During a bad month in 1999, Milberg Weiss was ordered to pay $45 million in compensatory damages, after a Chicago federal jury found them guilty of "abuse of process" for what the jury felt was a malicious lawsuit.

According to the Bloomberg article, which, to its credit, Milberg Weiss openly quotes on its site, the law firm didn't bat an eye, choosing "to settle for $50 million before the jury could rule on punitive damages."

Just a drop in the bucket when you're earning many hundreds of millions.

Consumers Get the Hind Tit

Of course, there is a good societal reason to allow classes to be protected. But have you ever noticed the outcomes? Attorneys will come up with a global settlement that results in the attorneys "getting theirs" and the consumers getting string-tied crap. You buy the car and we'll give you a rebate. Here's the pile; you find your own pony.

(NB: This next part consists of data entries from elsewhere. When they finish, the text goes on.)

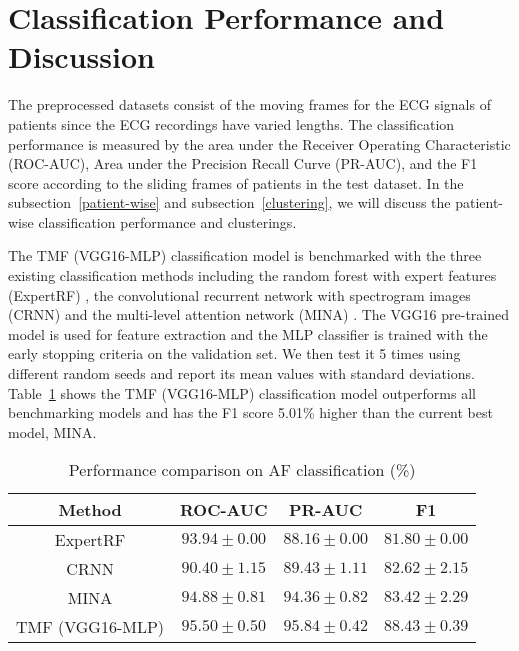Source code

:\documentclass[journal]{IEEEtran}
\begin{document}
\section{Classification Performance and Discussion} \label{sec:benchmark}

The preprocessed datasets consist of the moving frames for the ECG signals of patients since the ECG recordings have varied lengths. 
The classification performance is measured by the area under the Receiver Operating Characteristic (ROC-AUC), Area under the Precision Recall Curve (PR-AUC), and the F1 score according to the sliding frames of patients in the test dataset. In the subsection~\ref{patient-wise} and subsection~\ref{clustering}, we will discuss the patient-wise classification performance and clusterings.

The TMF (VGG16-MLP) classification model is benchmarked with the three existing classification methods including the random forest with expert features (ExpertRF) \cite{mina_2019}, the convolutional recurrent network with spectrogram images (CRNN) \cite{CRNN_ECG_2017} and the multi-level attention network (MINA) \cite{mina_2019}. The VGG16 pre-trained model is used for feature extraction and the MLP classifier is trained with the early stopping criteria on the validation set. We then test it 5 times using different random seeds and report its mean values with standard deviations. 
Table~\ref{tab:result-AF} shows the TMF (VGG16-MLP) classification model outperforms all benchmarking models and has the F1 score 5.01\% higher than the current best model, MINA.

\begin{table}[H]
  \caption{Performance comparison on AF classification (\%)}
  \centering
  \begin{tabular}{cccc}
  \hline
  Method     &   ROC-AUC   &   PR-AUC  & F1  \\ 
  \hline
  ExpertRF   &   $93.94\pm0.00$    &  $88.16\pm0.00$   & $81.80\pm0.00$  \\
  CRNN       &   $90.40\pm1.15$    &  $89.43\pm1.11$   & $82.62\pm2.15$  \\
  MINA       &   $94.88\pm0.81$    &  $94.36\pm0.82$   & $83.42\pm2.29$  \\
  \hline
  TMF (VGG16-MLP) &   $\mathbf{95.50}\pm0.50$   &  $\mathbf{95.84}\pm0.42$   & $\mathbf{88.43}\pm0.39$\\
  \hline
  \end{tabular}
  \label{tab:result-AF}
\end{table}
\end{document}
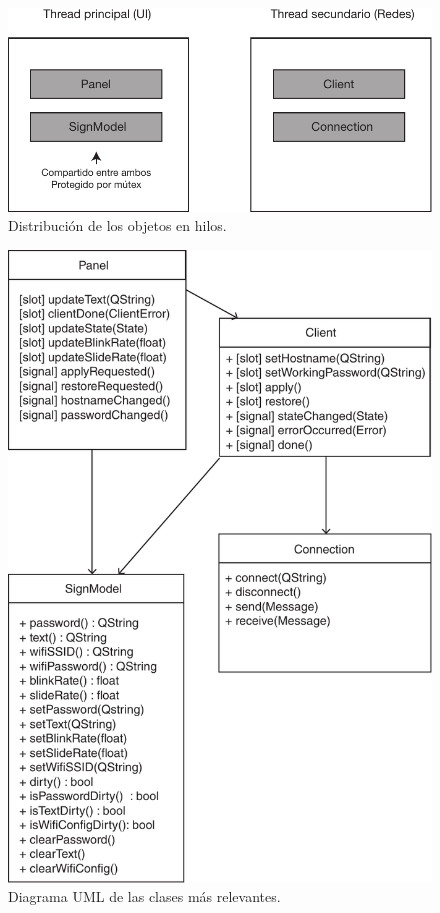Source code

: \begin{figure}[!ht]
	\centering
	\includegraphics[scale=0.8]{imagenes/qt-threads.pdf}
	\caption{Distribución de los objetos en hilos.}
	\label{fig:qt-threads}
\end{figure}

\begin{figure}[!ht]
	\centering
	\includegraphics[scale=0.8]{imagenes/uml-cliente.pdf}
	\caption{Diagrama UML de las clases más relevantes.}
	\label{fig:uml-cliente}
\end{figure}

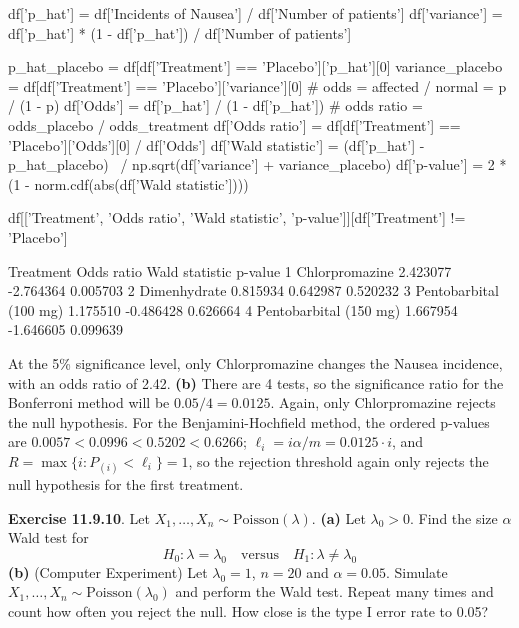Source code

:\begin{python}
df['p_hat'] = df['Incidents of Nausea'] / df['Number of patients']
df['variance'] = df['p_hat'] * (1 - df['p_hat']) / df['Number of patients']
\end{python}

\begin{python}
p_hat_placebo = df[df['Treatment'] == 'Placebo']['p_hat'][0]
variance_placebo = df[df['Treatment'] == 'Placebo']['variance'][0]
# odds = affected / normal = p / (1 - p)
df['Odds'] = df['p_hat'] / (1 - df['p_hat'])
# odds ratio = odds_placebo / odds_treatment
df['Odds ratio'] = df[df['Treatment'] == 'Placebo']['Odds'][0] / df['Odds']
df['Wald statistic'] = (df['p_hat'] - p_hat_placebo) \
                        / np.sqrt(df['variance'] + variance_placebo)
df['p-value'] = 2 * (1 - norm.cdf(abs(df['Wald statistic'])))
\end{python}

\begin{python}
df[['Treatment', 'Odds ratio', 'Wald statistic', 'p-value']][df['Treatment'] != 'Placebo']
\end{python}
\begin{console}
                Treatment  Odds ratio  Wald statistic   p-value
1          Chlorpromazine    2.423077       -2.764364  0.005703
2            Dimenhydrate    0.815934        0.642987  0.520232
3  Pentobarbital (100 mg)    1.175510       -0.486428  0.626664
4  Pentobarbital (150 mg)    1.667954       -1.646605  0.099639
\end{console}
        
    At the 5\% significance level, only Chlorpromazine changes the Nausea
incidence, with an odds ratio of 2.42.
\textbf{(b)} There are 4 tests, so the significance ratio for the
Bonferroni method will be \(0.05 / 4 = 0.0125\). Again, only
Chlorpromazine rejects the null hypothesis.
For the Benjamini-Hochfield method, the ordered p-values are
\(0.0057 < 0.0996 < 0.5202 < 0.6266\);
\(\ell_{i} = i \alpha / m = 0.0125 \cdot i\), and
\(R = \max \{ i : P_{(i)} < \ell_{i} \} = 1\), so the rejection threshold
again only rejects the null hypothesis for the first treatment.

\textbf{Exercise 11.9.10}. Let
\(X_{1}, \dots, X_{n} \sim \text{Poisson}(\lambda)\).
\textbf{(a)} Let \(\lambda_{0} > 0\). Find the size \(\alpha\) Wald test
for
\[
H_{0}: \lambda = \lambda_{0} \quad \text{versus} \quad H_{1}: \lambda \neq \lambda_{0}
\]
\textbf{(b)} (Computer Experiment) Let \(\lambda_{0} = 1\), \(n = 20\) and
\(\alpha = 0.05\). Simulate
\(X_{1}, \dots, X_{n} \sim \text{Poisson}(\lambda_{0})\) and perform the Wald
test. Repeat many times and count how often you reject the null. How
close is the type I error rate to 0.05?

Some firms find seeking out classes on whose behalf they might file an unseemly exercise in manufacturing litigation before it is requested. Others with a more proactive PR staff would say the big-time plaintiff's attorneys are providing a real service, allowing cash-poor injured parties to have some shot at compensation for some sort of injury. Otherwise, they say, some egregious actions would never be pursued. So perhaps the common good comes into play.

Are the class-action attorneys really trying to help people and deter evildoers, or have they just found the combination to Fort Knox?

Overlawyered.com chronicles the high cost of the system. Their Web site says, "Overlawyered.com explores an American legal system that too often turns litigation into a weapon against guilty and innocent alike, erodes individual responsibility, rewards sharp practice, enriches its participants at the public's expense, and resists even modest efforts at reform and accountability."

Class-action lawsuits are just a variation of other, less-glamorous cases that also rely on contingency fees. The premise is that few of these cases can be won; therefore, all the hard work that goes into prosecuting bad cases must be rewarded by a big payday when the outcome is favorable. Without contingency fees, people without a lot of money wouldn't be represented. Something like that.

The lawyers would argue it is a contract issue: Freedom of contract. If the plaintiff doesn't like my terms, let him go somewhere else. Let them eat cake, I guess.

I'll Do a Better Job if You Pay Me More

My question is, why should lawyers be allowed to gamble on their work? Why is their work any more billable if they win than if they lose? Weren't they working as hard as they could have been? Does the vague possibility of a big payday somehow motivate them to do a better job? Why weren't they doing their best job in the first place?

How many ethical communicators do you know who say, "I'll do my best work, but won't charge you as much if we don't succeed. However, if we do succeed, my work somehow becomes more valuable, so you'll owe me more money."?

Can you get away with that?

My contingency proposal: When they win, pay those greedy bastards only for the hours expended. However, include a weighting factor that takes into account their success record and the profession's success record in similar types of actions. If they're better than average, they get more money. If they're merely betting on the come and not particularly successful, previous results will penalize them. But relate their compensation to the hours of work performed, not to the litigation lottery wheel spun in a closed jury room.

Actually, some judges are trying to equalize the system. They can make summary judgments. Courts sometimes decide that billings were exorbitant; judges may look at the likelihood of success and include some multiplier -- or a "divider" -- to affect the fee.

I'm pretty good at my profession. I almost would be willing to allow a judge to determine how much more or less than "standard" I should earn on a given high-risk project.

Except that a judge was once a lawyer, and he may have read these commentaries!